Evaluating Mutation Techniques in Genetic Algorithm-Based Quantum Circuit Synthesis

• URL: http://arxiv.org/abs/2504.06413v1
• Date: Tue, 08 Apr 2025 20:14:35 GMT
• Title: Evaluating Mutation Techniques in Genetic Algorithm-Based Quantum Circuit Synthesis
• Authors: Michael Kölle, Tom Bintener, Maximilian Zorn, Gerhard Stenzel, Leo Sünkel, Thomas Gabor, Claudia Linnhoff-Popien,
• Abstract summary: Genetic algorithms (GAs) provide a promising approach for efficient quantum circuit synthesis.<n>This work examines the impact of various mutation strategies within a GA framework for quantum circuit synthesis.

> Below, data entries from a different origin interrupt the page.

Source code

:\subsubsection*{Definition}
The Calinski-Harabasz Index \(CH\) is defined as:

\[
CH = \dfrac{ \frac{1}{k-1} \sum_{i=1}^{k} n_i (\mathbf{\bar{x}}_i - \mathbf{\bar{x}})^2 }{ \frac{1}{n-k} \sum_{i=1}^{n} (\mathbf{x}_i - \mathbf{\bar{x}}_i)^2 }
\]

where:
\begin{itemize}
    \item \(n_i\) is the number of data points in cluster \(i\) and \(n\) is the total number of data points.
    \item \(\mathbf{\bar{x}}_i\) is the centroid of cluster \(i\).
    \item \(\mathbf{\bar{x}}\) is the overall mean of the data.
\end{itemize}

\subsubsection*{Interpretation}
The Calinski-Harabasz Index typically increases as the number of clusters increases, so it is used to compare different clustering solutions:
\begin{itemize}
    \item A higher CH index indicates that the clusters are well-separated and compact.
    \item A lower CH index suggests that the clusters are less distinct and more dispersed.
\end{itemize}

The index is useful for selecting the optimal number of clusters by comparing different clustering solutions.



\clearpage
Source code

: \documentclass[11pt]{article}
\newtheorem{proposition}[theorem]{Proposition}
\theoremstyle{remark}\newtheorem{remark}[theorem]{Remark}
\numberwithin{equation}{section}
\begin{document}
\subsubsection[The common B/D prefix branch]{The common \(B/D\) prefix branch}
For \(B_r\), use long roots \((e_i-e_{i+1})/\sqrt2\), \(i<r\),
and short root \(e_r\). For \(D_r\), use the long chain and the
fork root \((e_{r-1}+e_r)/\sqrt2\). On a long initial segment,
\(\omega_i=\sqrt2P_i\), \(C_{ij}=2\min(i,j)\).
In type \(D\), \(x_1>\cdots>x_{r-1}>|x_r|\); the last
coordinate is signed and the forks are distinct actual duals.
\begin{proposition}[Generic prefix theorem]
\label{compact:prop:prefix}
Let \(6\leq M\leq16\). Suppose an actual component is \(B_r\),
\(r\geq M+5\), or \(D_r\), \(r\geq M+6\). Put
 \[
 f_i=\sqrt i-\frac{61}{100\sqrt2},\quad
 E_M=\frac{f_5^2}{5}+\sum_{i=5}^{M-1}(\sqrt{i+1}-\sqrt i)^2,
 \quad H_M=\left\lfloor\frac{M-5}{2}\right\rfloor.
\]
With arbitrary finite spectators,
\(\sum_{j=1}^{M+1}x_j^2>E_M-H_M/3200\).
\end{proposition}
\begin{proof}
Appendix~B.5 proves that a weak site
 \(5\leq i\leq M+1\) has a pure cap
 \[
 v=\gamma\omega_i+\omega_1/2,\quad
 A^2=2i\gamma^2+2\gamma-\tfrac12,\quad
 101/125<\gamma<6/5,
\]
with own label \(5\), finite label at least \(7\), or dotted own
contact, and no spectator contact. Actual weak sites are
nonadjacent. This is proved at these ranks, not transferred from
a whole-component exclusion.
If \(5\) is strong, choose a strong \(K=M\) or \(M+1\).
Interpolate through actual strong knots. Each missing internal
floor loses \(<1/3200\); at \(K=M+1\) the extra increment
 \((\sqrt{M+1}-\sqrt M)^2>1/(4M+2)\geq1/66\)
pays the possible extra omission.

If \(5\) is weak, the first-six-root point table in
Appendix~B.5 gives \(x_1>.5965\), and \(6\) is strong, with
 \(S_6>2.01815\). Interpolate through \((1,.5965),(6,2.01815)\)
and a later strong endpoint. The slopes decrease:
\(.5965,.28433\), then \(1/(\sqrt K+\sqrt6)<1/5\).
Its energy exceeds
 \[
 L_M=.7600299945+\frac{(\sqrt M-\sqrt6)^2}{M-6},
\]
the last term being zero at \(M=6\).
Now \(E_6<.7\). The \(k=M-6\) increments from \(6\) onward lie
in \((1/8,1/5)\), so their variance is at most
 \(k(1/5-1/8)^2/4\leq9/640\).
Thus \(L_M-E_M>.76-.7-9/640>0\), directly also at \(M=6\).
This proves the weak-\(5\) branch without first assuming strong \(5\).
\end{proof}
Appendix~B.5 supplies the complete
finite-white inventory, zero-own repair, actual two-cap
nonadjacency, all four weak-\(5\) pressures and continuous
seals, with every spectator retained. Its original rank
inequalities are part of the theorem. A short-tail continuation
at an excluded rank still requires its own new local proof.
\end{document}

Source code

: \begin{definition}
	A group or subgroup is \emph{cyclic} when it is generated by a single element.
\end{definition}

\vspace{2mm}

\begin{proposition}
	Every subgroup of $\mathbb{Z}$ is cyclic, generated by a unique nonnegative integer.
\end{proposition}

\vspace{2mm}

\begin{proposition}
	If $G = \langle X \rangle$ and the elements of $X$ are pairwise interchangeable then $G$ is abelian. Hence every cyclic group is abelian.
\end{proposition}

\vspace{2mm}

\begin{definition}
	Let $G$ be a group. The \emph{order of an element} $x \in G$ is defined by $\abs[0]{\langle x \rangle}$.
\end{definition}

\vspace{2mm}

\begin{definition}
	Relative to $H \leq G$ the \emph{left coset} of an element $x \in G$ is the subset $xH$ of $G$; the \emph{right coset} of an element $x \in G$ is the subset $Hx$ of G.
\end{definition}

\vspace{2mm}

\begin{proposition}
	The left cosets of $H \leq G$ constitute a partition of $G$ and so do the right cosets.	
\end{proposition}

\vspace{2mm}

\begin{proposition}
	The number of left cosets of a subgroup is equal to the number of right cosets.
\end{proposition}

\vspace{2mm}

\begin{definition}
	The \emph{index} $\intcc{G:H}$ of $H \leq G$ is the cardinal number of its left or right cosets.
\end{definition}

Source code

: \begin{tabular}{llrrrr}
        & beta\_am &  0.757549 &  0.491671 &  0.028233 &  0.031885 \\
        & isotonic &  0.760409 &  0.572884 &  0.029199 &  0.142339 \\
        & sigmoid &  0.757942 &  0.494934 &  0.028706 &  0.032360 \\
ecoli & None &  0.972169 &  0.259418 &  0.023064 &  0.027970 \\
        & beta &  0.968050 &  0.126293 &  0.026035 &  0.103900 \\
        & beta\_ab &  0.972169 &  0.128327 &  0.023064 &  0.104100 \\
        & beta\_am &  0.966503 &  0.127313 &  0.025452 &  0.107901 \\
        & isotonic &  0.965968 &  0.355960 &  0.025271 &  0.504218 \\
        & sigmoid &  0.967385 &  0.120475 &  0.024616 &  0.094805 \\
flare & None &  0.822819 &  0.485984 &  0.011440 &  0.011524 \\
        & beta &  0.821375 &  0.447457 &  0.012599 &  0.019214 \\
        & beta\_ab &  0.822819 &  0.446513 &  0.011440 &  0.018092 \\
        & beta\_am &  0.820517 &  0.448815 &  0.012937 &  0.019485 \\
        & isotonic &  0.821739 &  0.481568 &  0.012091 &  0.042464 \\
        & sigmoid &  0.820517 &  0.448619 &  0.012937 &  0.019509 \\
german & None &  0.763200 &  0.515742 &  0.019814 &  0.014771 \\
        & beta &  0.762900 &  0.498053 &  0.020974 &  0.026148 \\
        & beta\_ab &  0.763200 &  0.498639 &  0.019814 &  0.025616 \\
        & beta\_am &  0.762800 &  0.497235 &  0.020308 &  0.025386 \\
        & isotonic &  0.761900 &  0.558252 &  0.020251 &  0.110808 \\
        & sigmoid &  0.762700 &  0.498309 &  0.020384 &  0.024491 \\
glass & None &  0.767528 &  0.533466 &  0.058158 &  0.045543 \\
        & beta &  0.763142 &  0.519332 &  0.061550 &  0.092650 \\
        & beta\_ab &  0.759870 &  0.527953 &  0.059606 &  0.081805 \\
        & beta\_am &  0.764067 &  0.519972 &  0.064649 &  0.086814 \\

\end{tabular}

• Score: 6.122499977051124
• License: http://arxiv.org/licenses/nonexclusive-distrib/1.0/
• Abstract: Quantum computing leverages the unique properties of qubits and quantum parallelism to solve problems intractable for classical systems, offering unparalleled computational potential. However, the optimization of quantum circuits remains critical, especially for noisy intermediate-scale quantum (NISQ) devices with limited qubits and high error rates. Genetic algorithms (GAs) provide a promising approach for efficient quantum circuit synthesis by automating optimization tasks. This work examines the impact of various mutation strategies within a GA framework for quantum circuit synthesis. By analyzing how different mutations transform circuits, it identifies strategies that enhance efficiency and performance. Experiments utilized a fitness function emphasizing fidelity, while accounting for circuit depth and T operations, to optimize circuits with four to six qubits. Comprehensive hyperparameter testing revealed that combining delete and swap strategies outperformed other approaches, demonstrating their effectiveness in developing robust GA-based quantum circuit optimizers.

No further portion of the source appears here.